TTF global parece possibilidade remota, mas até dois anos atrás TTF europeia também parecia.

Cerca de 15 projetos de lei sobre iniciativas tipo TTF foram propostas no Congresso dos EUA ano passado. Embora nenhum desses projetos tenha se tornado lei, alguns já vêm sendo reapresentados. Uma das motivações é a adoção, por 11 países da União Europeia (UE), de uma taxa sobre transações financeiras (TTF) a partir de 2014 – uma proposta que pode gerar bilhões de dólares para alívio da pobreza e das mudanças climáticas, e para financiar o desenvolvimento internacional.

Em um painel de debates ocorrido em fevereiro em Washington, o membro do Partido Trabalhista inglês Christopher Leslie elogiou a iniciativa dos 11 países e pediu aos EUA que reflitam a respeito. O interessante é que a Inglaterra não se encontra entre os estados-membro da UE que adotaram a TTF. Foi a primeira vez que a UE tomou um decisão sobre impostos sem ser por consenso, assim como que uma TTF foi imposta internacionalmente.

“Estamos prontos a mostrar que a TTF pode e deve ser implantada”, disse no evento Algirdas Semeta, o comissário europeu para impostos e arquiteto do acordo dos 11 membros. Segundo ele, vários outros países já expressaram seu interesse em aderir à nova zona de TTF. “Hoje, uma TTF global pode parecer uma possibilidade remota”, disse. “Mas não nos esqueçamos de que até dois anos atrás o mesmo podia ser dito sobre uma TTF na UE. Uma nova fronteira está sendo aberta.”

Ceticismo de Washington

A ideia de taxar transações envolvendo ações, títulos e derivativos vem sendo discutida há décadas por economistas.

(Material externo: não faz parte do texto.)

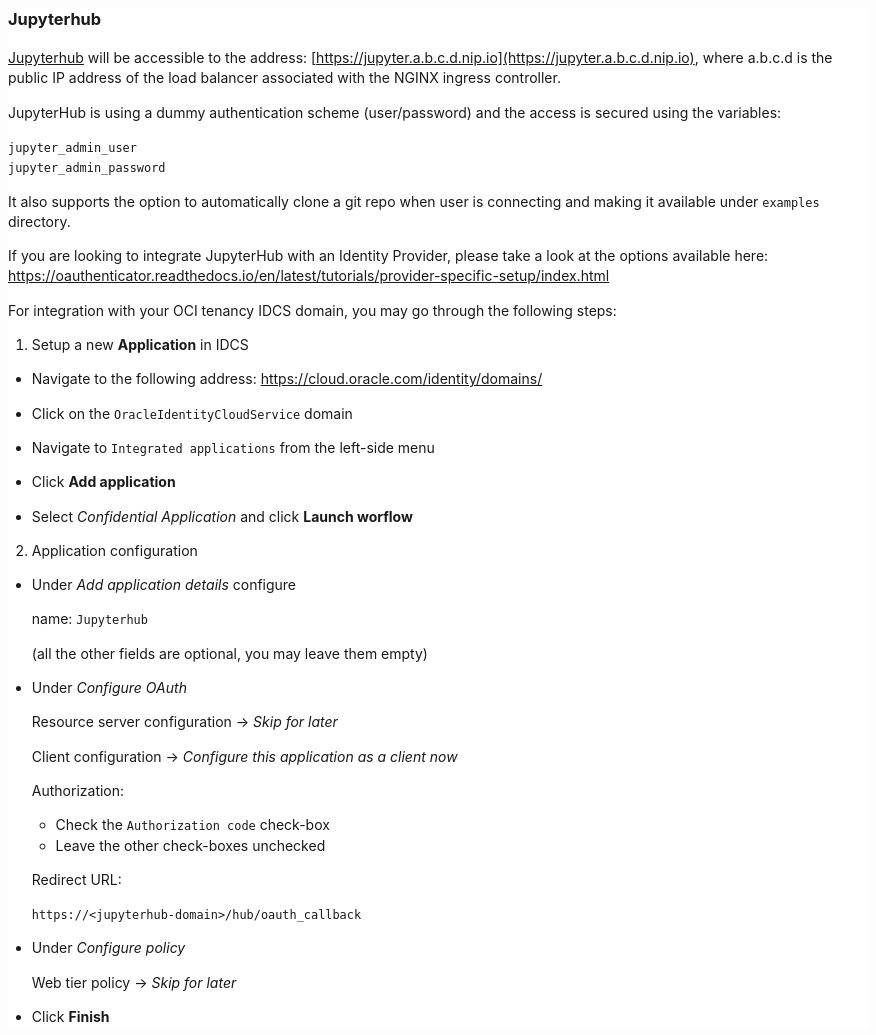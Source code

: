 ### Jupyterhub

[Jupyterhub](https://jupyterhub.readthedocs.io/en/stable/) will be accessible to the address: [https://jupyter.a.b.c.d.nip.io](https://jupyter.a.b.c.d.nip.io), where a.b.c.d is the public IP address of the load balancer associated with the NGINX ingress controller.

JupyterHub is using a dummy authentication scheme (user/password) and the access is secured using the variables:

```
jupyter_admin_user
jupyter_admin_password
```

It also supports the option to automatically clone a git repo when user is connecting and making it available under `examples` directory.

If you are looking to integrate JupyterHub with an Identity Provider, please take a look at the options available here: https://oauthenticator.readthedocs.io/en/latest/tutorials/provider-specific-setup/index.html

For integration with your OCI tenancy IDCS domain, you may go through the following steps:

1. Setup a new **Application** in IDCS

- Navigate to the following address: https://cloud.oracle.com/identity/domains/

- Click on the `OracleIdentityCloudService` domain

- Navigate to `Integrated applications` from the left-side menu

- Click **Add application**

- Select *Confidential Application* and click **Launch worflow**

2. Application configuration

- Under *Add application details* configure

    name: `Jupyterhub`

    (all the other fields are optional, you may leave them empty)

- Under *Configure OAuth*

    Resource server configuration -> *Skip for later*

    Client configuration -> *Configure this application as a client now*

    Authorization:
    - Check the `Authorization code` check-box
    - Leave the other check-boxes unchecked

    Redirect URL:

    `https://<jupyterhub-domain>/hub/oauth_callback`

- Under *Configure policy*
    
    Web tier policy -> *Skip for later*

- Click **Finish**
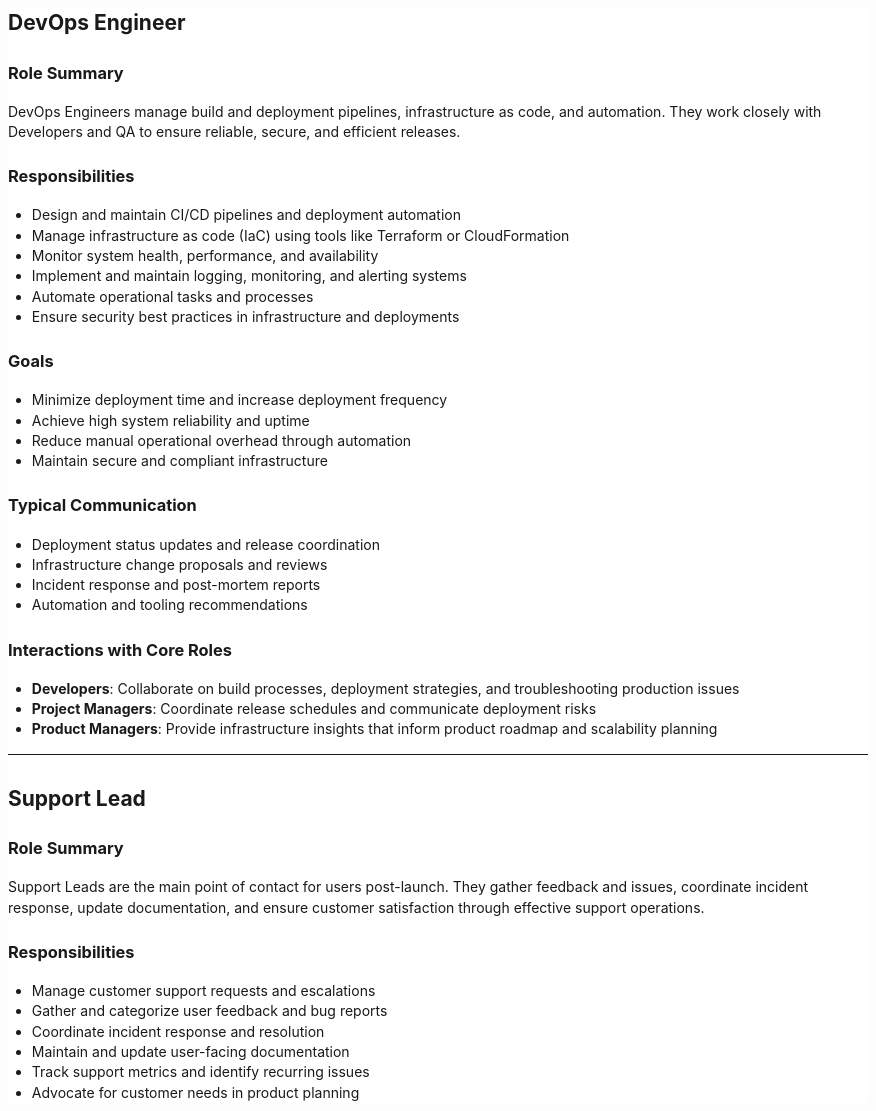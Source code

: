 
## DevOps Engineer

### Role Summary
DevOps Engineers manage build and deployment pipelines, infrastructure as code, and automation. They work closely with Developers and QA to ensure reliable, secure, and efficient releases.

### Responsibilities
- Design and maintain CI/CD pipelines and deployment automation
- Manage infrastructure as code (IaC) using tools like Terraform or CloudFormation
- Monitor system health, performance, and availability
- Implement and maintain logging, monitoring, and alerting systems
- Automate operational tasks and processes
- Ensure security best practices in infrastructure and deployments

### Goals
- Minimize deployment time and increase deployment frequency
- Achieve high system reliability and uptime
- Reduce manual operational overhead through automation
- Maintain secure and compliant infrastructure

### Typical Communication
- Deployment status updates and release coordination
- Infrastructure change proposals and reviews
- Incident response and post-mortem reports
- Automation and tooling recommendations

### Interactions with Core Roles
- **Developers**: Collaborate on build processes, deployment strategies, and troubleshooting production issues
- **Project Managers**: Coordinate release schedules and communicate deployment risks
- **Product Managers**: Provide infrastructure insights that inform product roadmap and scalability planning

---

## Support Lead

### Role Summary
Support Leads are the main point of contact for users post-launch. They gather feedback and issues, coordinate incident response, update documentation, and ensure customer satisfaction through effective support operations.

### Responsibilities
- Manage customer support requests and escalations
- Gather and categorize user feedback and bug reports
- Coordinate incident response and resolution
- Maintain and update user-facing documentation
- Track support metrics and identify recurring issues
- Advocate for customer needs in product planning
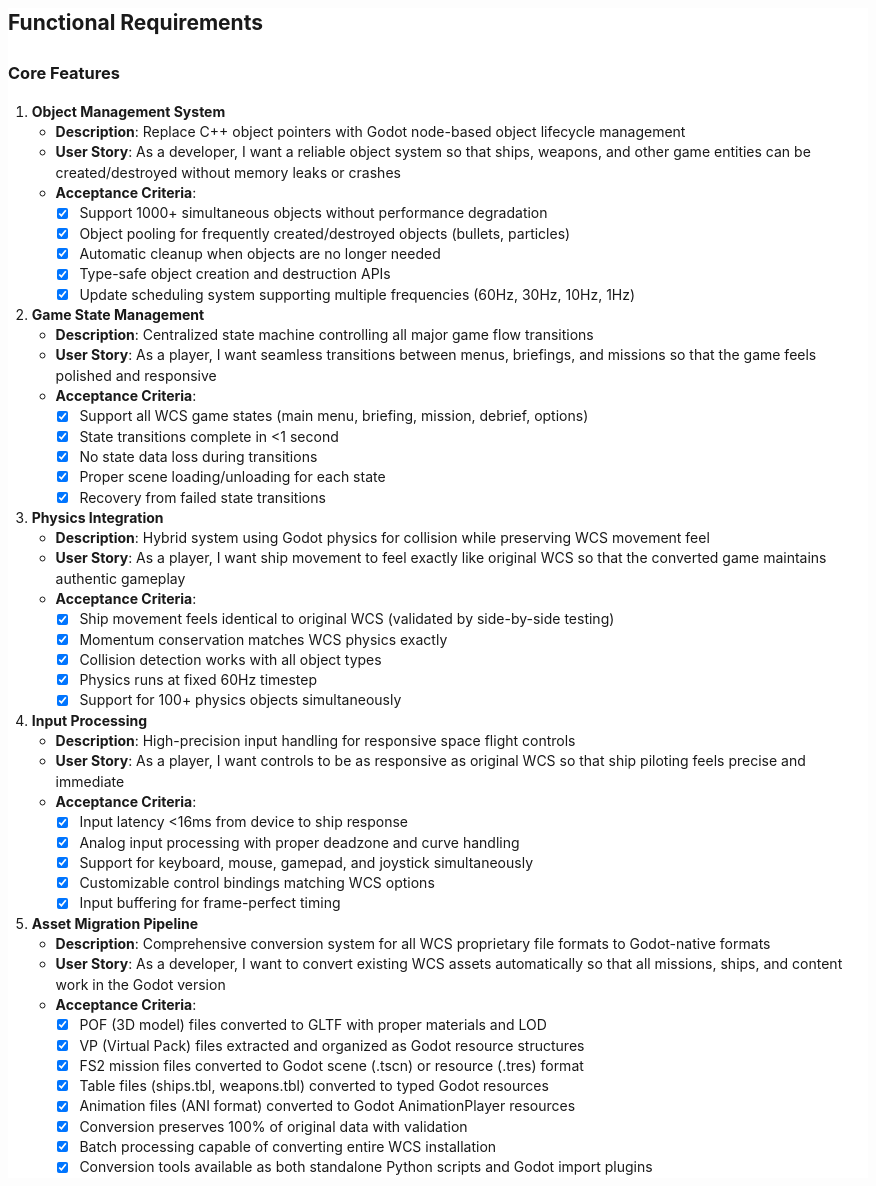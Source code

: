 ## Functional Requirements

### Core Features

1. **Object Management System**
   - **Description**: Replace C++ object pointers with Godot node-based object lifecycle management
   - **User Story**: As a developer, I want a reliable object system so that ships, weapons, and other game entities can be created/destroyed without memory leaks or crashes
   - **Acceptance Criteria**: 
     - [x] Support 1000+ simultaneous objects without performance degradation
     - [x] Object pooling for frequently created/destroyed objects (bullets, particles)
     - [x] Automatic cleanup when objects are no longer needed
     - [x] Type-safe object creation and destruction APIs
     - [x] Update scheduling system supporting multiple frequencies (60Hz, 30Hz, 10Hz, 1Hz)

2. **Game State Management**
   - **Description**: Centralized state machine controlling all major game flow transitions
   - **User Story**: As a player, I want seamless transitions between menus, briefings, and missions so that the game feels polished and responsive
   - **Acceptance Criteria**: 
     - [x] Support all WCS game states (main menu, briefing, mission, debrief, options)
     - [x] State transitions complete in <1 second
     - [x] No state data loss during transitions
     - [x] Proper scene loading/unloading for each state
     - [x] Recovery from failed state transitions

3. **Physics Integration**
   - **Description**: Hybrid system using Godot physics for collision while preserving WCS movement feel
   - **User Story**: As a player, I want ship movement to feel exactly like original WCS so that the converted game maintains authentic gameplay
   - **Acceptance Criteria**: 
     - [x] Ship movement feels identical to original WCS (validated by side-by-side testing)
     - [x] Momentum conservation matches WCS physics exactly
     - [x] Collision detection works with all object types
     - [x] Physics runs at fixed 60Hz timestep
     - [x] Support for 100+ physics objects simultaneously

4. **Input Processing**
   - **Description**: High-precision input handling for responsive space flight controls
   - **User Story**: As a player, I want controls to be as responsive as original WCS so that ship piloting feels precise and immediate
   - **Acceptance Criteria**: 
     - [x] Input latency <16ms from device to ship response
     - [x] Analog input processing with proper deadzone and curve handling
     - [x] Support for keyboard, mouse, gamepad, and joystick simultaneously
     - [x] Customizable control bindings matching WCS options
     - [x] Input buffering for frame-perfect timing

5. **Asset Migration Pipeline**
   - **Description**: Comprehensive conversion system for all WCS proprietary file formats to Godot-native formats
   - **User Story**: As a developer, I want to convert existing WCS assets automatically so that all missions, ships, and content work in the Godot version
   - **Acceptance Criteria**: 
     - [x] POF (3D model) files converted to GLTF with proper materials and LOD
     - [x] VP (Virtual Pack) files extracted and organized as Godot resource structures
     - [x] FS2 mission files converted to Godot scene (.tscn) or resource (.tres) format
     - [x] Table files (ships.tbl, weapons.tbl) converted to typed Godot resources
     - [x] Animation files (ANI format) converted to Godot AnimationPlayer resources
     - [x] Conversion preserves 100% of original data with validation
     - [x] Batch processing capable of converting entire WCS installation
     - [x] Conversion tools available as both standalone Python scripts and Godot import plugins
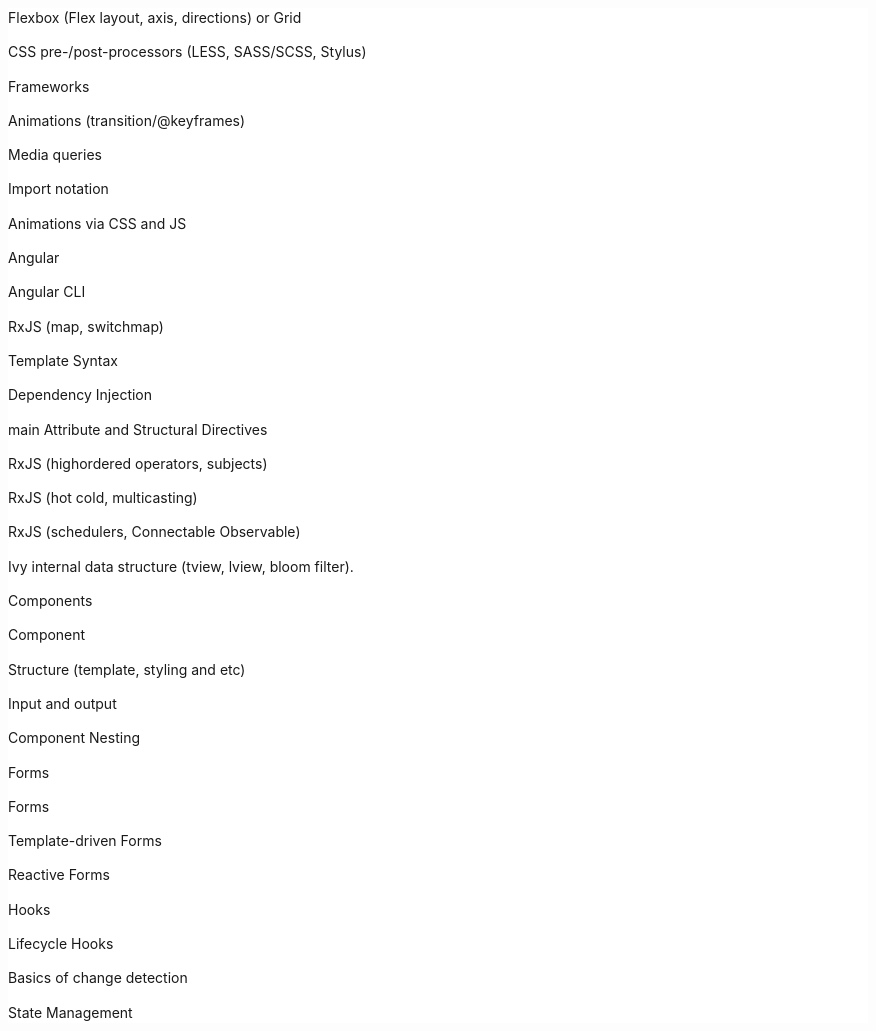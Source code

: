 Flexbox (Flex layout, axis, directions) or Grid

 

CSS pre-/post-processors (LESS, SASS/SCSS, Stylus)

Frameworks

Animations (transition/@keyframes)

Media queries

Import notation

Animations via CSS and JS

 

Angular

Angular CLI

RxJS (map, switchmap)

Template Syntax

Dependency Injection

main Attribute and Structural Directives

RxJS (highordered operators, subjects)

RxJS (hot cold, multicasting)

RxJS (schedulers, Connectable Observable)

Ivy internal data structure (tview, lview, bloom filter).

Components

Component

Structure (template, styling and etc)

Input and output

Component Nesting

 

Forms

Forms

Template-driven Forms

Reactive Forms

 

Hooks

Lifecycle Hooks

Basics of change detection

State Management

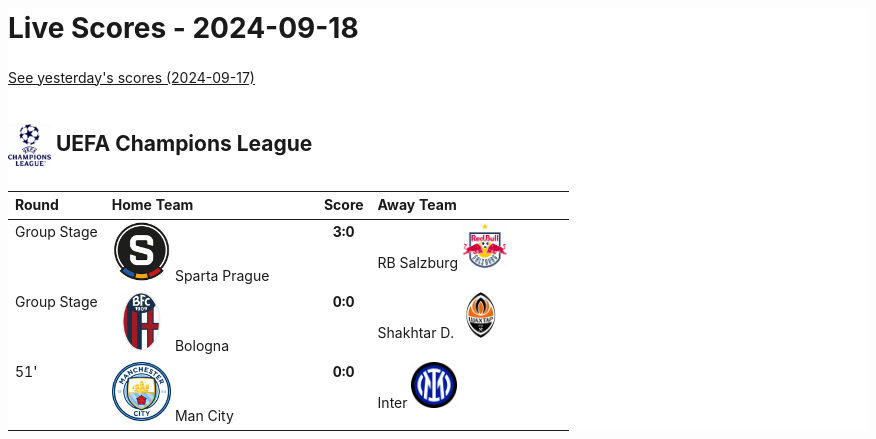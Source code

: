 # Live Scores - 2024-09-18

[See yesterday's scores (2024-09-17)](https://github.com/salimt/Transfermarkt-ETL-and-LIVE-Scores/tree/main/live_scores/live_scores_20240917.md)

## <img src='https://github.com/salimt/Transfermarkt-ETL-and-LIVE-Scores/raw/main/live_scores/icons/UEFA Champions League/UEFA Champions League_icon.png' alt='UEFA Champions League' style='width:5%; height:5%; display:inline-block; vertical-align:middle;' /> UEFA Champions League

<div align='center'>

| Round | Home Team | Score | Away Team |
|:------|:----------|:-----:|:----------|
| Group Stage | <img src='https://github.com/salimt/Transfermarkt-ETL-and-LIVE-Scores/raw/main/live_scores/icons/Sparta Prague/Sparta Prague_icon.png' alt='Sparta Prague' width='30%' height='30%' /> Sparta Prague | **3:0** | RB Salzburg <img src='https://github.com/salimt/Transfermarkt-ETL-and-LIVE-Scores/raw/main/live_scores/icons/RB Salzburg/RB Salzburg_icon.png' alt='RB Salzburg' width='25%' height='25%' /> |
| Group Stage | <img src='https://github.com/salimt/Transfermarkt-ETL-and-LIVE-Scores/raw/main/live_scores/icons/Bologna/Bologna_icon.png' alt='Bologna' width='30%' height='30%' /> Bologna | **0:0** | Shakhtar D. <img src='https://github.com/salimt/Transfermarkt-ETL-and-LIVE-Scores/raw/main/live_scores/icons/Shakhtar D./Shakhtar D._icon.png' alt='Shakhtar D.' width='25%' height='25%' /> |
| 51' | <img src='https://github.com/salimt/Transfermarkt-ETL-and-LIVE-Scores/raw/main/live_scores/icons/Man City/Man City_icon.png' alt='Man City' width='30%' height='30%' /> Man City | **0:0** | Inter <img src='https://github.com/salimt/Transfermarkt-ETL-and-LIVE-Scores/raw/main/live_scores/icons/Inter/Inter_icon.png' alt='Inter' width='25%' height='25%' /> |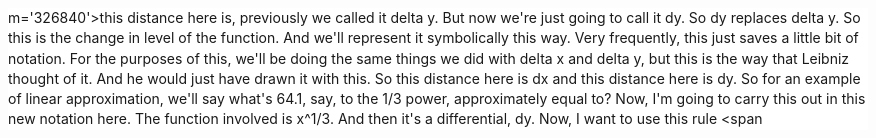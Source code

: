   m='326840'>this</span> <span m='327070'>distance</span> <span
  m='327560'>here</span> <span m='329300'>is,</span> <span
  m='330470'>previously</span> <span m='331240'>we</span> <span
  m='331360'>called</span> <span m='331710'>it</span> <span
  m='334470'>delta</span> <span m='335190'>y.</span> <span m='336040'>But</span>
  <span m='336230'>now</span> <span m='336400'>we're</span> <span
  m='336560'>just</span> <span m='336790'>going</span> <span
  m='336970'>to</span> <span m='337050'>call it</span> <span
  m='337500'>dy.</span> <span m='341810'>So</span> <span m='343460'>dy</span>
  <span m='344030'>replaces</span> <span m='344620'>delta</span> <span
  m='344920'>y.</span> <span m='351200'>So</span> <span m='351310'>this</span>
  <span m='351500'>is</span> <span m='351630'>the</span> <span
  m='351730'>change</span> <span m='352170'>in</span> <span
  m='352280'>level</span> <span m='353440'>of</span> <span m='353600'>the</span>
  <span m='353710'>function.</span> <span m='357450'>And</span> <span
  m='357730'>we'll</span> <span m='357840'>represent it</span> <span
  m='358340'>symbolically</span> <span m='358940'>this</span> <span
  m='359170'>way.</span> <span m='359760'>Very</span> <span
  m='360420'>frequently,</span> <span m='360860'>this</span> <span
  m='361220'>just</span> <span m='361490'>saves</span> <span m='362090'>a</span>
  <span m='362170'>little</span> <span m='362500'>bit</span> <span
  m='362670'>of</span> <span m='362800'>notation.</span> <span
  m='364050'>For</span> <span m='364560'>the</span> <span
  m='364660'>purposes</span> <span m='365210'>of</span> <span
  m='365320'>this,</span> <span m='365600'>we'll</span> <span
  m='365810'>be</span> <span m='365930'>doing</span> <span m='366160'>the</span>
  <span m='366260'>same</span> <span m='366700'>things</span> <span
  m='367030'>we</span> <span m='367150'>did</span> <span m='367340'>with</span>
  <span m='367530'>delta</span> <span m='368120'>x</span> <span m='368520'>and
  delta</span> <span m='368580'>y,</span> <span m='369620'>but</span> <span
  m='370090'>this</span> <span m='370270'>is</span> <span m='370390'>the</span>
  <span m='370470'>way</span> <span m='370640'>that</span> <span
  m='370940'>Leibniz</span> <span m='371430'>thought</span> <span
  m='371870'>of</span> <span m='371990'>it.</span> <span m='372540'>And</span>
  <span m='372820'>he</span> <span m='373060'>would</span> <span
  m='373220'>just</span> <span m='373480'>have</span> <span
  m='373610'>drawn</span> <span m='374000'>it</span> <span
  m='374220'>with</span> <span m='374470'>this.</span> <span
  m='374690'>So</span> <span m='374830'>this</span> <span
  m='375060'>distance</span> <span m='375560'>here is</span> <span
  m='376070'>dx</span> <span m='377400'>and</span> <span m='377530'>this</span>
  <span m='377680'>distance</span> <span m='378090'>here</span> <span
  m='378290'>is</span> <span m='378450'>dy.</span> <span m='384670'>So</span>
  <span m='384920'>for</span> <span m='385210'>an</span> <span
  m='385280'>example</span> <span m='388000'>of</span> <span
  m='388160'>linear</span> <span m='388510'>approximation,</span> <span
  m='390320'>we'll</span> <span m='390800'>say</span> <span
  m='391630'>what's</span> <span m='392070'>64.1,</span> <span
  m='392710'>say,</span> <span m='393130'>to</span> <span m='393660'>the</span>
  <span m='394070'>1/3</span> <span m='394670'>power,</span> <span
  m='395970'>approximately</span> <span m='396700'>equal</span> <span
  m='397040'>to?</span> <span m='399500'>Now, I'm</span> <span
  m='399680'>going</span> <span m='399800'>to</span> <span
  m='399860'>carry</span> <span m='400140'>this</span> <span
  m='400350'>out</span> <span m='400570'>in</span> <span m='401190'>this</span>
  <span m='401370'>new</span> <span m='401530'>notation</span> <span
  m='402240'>here.</span> <span m='403470'>The</span> <span
  m='403570'>function</span> <span m='404100'>involved</span> <span
  m='405090'>is</span> <span m='405300'>x^1/3.</span> <span
  m='407810'>And</span> <span m='408100'>then</span> <span m='408210'>it's
  a</span> <span m='408440'>differential,</span> <span m='409570'>dy.</span>
  <span m='410990'>Now,</span> <span m='411170'>I</span> <span
  m='411440'>want</span> <span m='411640'>to</span> <span m='411700'>use</span>
  <span m='412030'>this</span> <span m='412230'>rule</span> <span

Mas recentemente ela tem tido um impulso significativo, conforme governos em todo o mundo lutam para tapar buracos em seus orçamentos, depois da crise econômica global de 2008. Isso coincidiu com uma crescente ansiedade regulatória, pela percepção de um setor financeiro fora de controle, no qual são abundantes a especulação e o excesso de alavancagem.

Uma TTF poderia conter o engajamento em negociações de curto prazo feitas por computador, em transações de frações de segundo, que aumentam maciçamente a volatilidade no sistema financeiro global. Contudo, tanto o governo dos EUA como a comunidade empresarial continuam contrários ao imposto. A professora de direito na Universidade de Cornell Lynn A. Stout lembra que até os anos 1960 os EUA também adotavam uma TTF – o que demonstra ser politicamente possível implantá-la.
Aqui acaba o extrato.